**Work task:**
For this exercise, reproduce the entries below exactly, but only from the line containing "# Function Cus_order" through the line containing "## Prepared by 🧑‍💻", both included.

**Entries taken from a collection:**
********

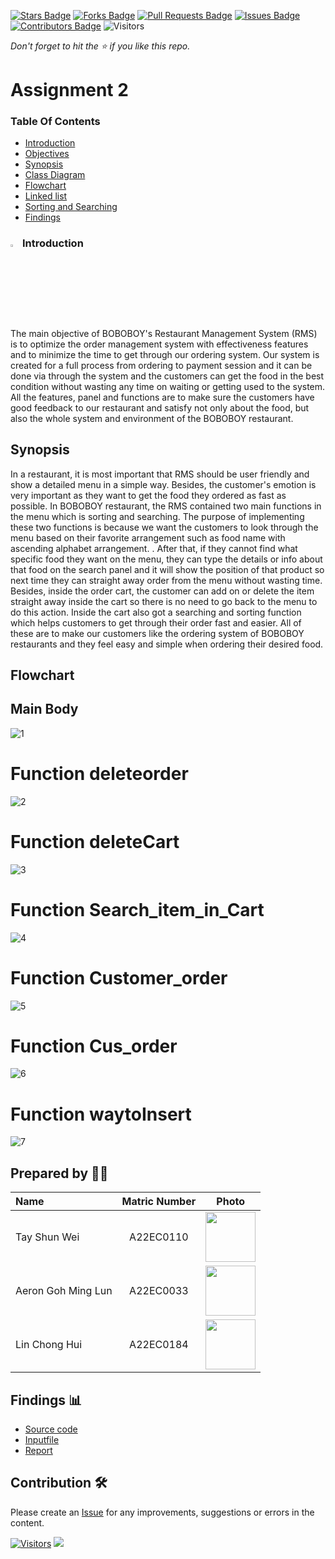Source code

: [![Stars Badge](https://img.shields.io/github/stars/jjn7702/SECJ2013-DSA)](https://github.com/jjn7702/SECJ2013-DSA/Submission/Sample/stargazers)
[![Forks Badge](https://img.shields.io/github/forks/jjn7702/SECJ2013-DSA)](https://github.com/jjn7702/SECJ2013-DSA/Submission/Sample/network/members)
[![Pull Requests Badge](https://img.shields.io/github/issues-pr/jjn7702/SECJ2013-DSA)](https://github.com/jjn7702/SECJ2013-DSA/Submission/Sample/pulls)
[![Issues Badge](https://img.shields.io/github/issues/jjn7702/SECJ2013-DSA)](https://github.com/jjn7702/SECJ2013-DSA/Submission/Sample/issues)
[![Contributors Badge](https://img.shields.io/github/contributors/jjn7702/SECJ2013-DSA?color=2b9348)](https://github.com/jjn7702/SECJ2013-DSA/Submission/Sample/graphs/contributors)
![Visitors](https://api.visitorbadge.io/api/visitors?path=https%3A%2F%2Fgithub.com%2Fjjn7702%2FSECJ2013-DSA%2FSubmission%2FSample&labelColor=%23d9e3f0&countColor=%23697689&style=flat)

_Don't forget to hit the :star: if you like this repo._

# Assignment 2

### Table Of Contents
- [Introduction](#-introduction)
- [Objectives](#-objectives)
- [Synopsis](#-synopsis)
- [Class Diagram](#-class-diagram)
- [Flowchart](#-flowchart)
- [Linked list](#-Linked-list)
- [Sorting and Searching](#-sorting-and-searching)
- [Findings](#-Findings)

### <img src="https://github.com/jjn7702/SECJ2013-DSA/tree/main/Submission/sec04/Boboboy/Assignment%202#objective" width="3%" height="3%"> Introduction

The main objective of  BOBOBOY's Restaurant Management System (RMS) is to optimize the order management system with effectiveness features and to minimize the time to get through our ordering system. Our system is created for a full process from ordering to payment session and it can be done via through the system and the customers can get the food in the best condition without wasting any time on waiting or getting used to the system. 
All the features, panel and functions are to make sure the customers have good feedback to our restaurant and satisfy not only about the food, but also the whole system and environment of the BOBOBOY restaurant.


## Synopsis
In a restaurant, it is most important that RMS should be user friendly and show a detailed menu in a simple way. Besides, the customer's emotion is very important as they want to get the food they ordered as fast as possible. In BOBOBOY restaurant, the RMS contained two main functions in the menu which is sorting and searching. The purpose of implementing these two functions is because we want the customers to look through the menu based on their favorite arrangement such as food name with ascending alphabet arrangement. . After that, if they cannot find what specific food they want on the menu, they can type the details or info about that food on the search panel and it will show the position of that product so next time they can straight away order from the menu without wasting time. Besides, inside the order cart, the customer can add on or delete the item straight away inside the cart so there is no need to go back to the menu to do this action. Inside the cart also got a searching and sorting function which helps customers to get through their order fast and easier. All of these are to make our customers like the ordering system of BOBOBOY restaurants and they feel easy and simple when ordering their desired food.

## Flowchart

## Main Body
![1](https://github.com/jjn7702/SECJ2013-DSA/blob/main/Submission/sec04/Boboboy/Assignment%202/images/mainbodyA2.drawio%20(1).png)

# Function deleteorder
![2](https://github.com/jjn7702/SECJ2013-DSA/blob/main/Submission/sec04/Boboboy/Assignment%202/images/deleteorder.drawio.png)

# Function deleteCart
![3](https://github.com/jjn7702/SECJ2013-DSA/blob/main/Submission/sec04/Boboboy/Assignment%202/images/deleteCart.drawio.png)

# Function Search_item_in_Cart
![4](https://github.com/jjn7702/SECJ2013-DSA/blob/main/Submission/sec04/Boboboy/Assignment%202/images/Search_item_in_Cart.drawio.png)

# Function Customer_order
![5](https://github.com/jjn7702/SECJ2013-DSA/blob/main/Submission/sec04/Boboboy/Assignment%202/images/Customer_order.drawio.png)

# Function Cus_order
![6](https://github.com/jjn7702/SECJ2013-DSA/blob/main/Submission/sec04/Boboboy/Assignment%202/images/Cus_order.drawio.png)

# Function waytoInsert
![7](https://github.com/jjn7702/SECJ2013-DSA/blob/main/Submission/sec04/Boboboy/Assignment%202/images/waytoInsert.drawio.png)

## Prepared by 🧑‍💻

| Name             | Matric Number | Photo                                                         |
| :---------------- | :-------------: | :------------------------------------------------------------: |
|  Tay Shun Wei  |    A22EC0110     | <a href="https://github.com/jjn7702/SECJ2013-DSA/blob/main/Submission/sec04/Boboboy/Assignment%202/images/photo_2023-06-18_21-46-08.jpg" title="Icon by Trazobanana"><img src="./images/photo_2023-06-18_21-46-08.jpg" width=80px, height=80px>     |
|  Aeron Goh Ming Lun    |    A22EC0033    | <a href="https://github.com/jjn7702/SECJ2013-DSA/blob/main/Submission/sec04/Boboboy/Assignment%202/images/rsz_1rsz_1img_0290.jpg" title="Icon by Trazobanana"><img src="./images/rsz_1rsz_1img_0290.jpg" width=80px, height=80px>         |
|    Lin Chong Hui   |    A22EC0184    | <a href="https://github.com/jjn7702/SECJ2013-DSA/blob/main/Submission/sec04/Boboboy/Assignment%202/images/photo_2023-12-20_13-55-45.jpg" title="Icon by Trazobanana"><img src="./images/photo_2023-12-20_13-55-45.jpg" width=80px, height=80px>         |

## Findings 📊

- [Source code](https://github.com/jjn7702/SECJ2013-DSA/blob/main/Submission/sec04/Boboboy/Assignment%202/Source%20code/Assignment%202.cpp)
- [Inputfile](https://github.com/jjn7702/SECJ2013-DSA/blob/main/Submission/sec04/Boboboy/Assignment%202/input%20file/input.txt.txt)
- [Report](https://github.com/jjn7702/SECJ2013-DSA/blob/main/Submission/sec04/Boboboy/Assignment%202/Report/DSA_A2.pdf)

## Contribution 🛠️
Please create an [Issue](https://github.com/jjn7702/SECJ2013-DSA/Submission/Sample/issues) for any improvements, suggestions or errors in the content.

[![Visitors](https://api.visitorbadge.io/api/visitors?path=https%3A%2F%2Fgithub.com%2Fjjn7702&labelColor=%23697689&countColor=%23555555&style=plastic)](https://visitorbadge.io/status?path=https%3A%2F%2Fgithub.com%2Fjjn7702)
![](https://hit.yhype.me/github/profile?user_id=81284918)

********

**Exercise solution:**
# Function Cus_order
![6](https://github.com/jjn7702/SECJ2013-DSA/blob/main/Submission/sec04/Boboboy/Assignment%202/images/Cus_order.drawio.png)

# Function waytoInsert
![7](https://github.com/jjn7702/SECJ2013-DSA/blob/main/Submission/sec04/Boboboy/Assignment%202/images/waytoInsert.drawio.png)

## Prepared by 🧑‍💻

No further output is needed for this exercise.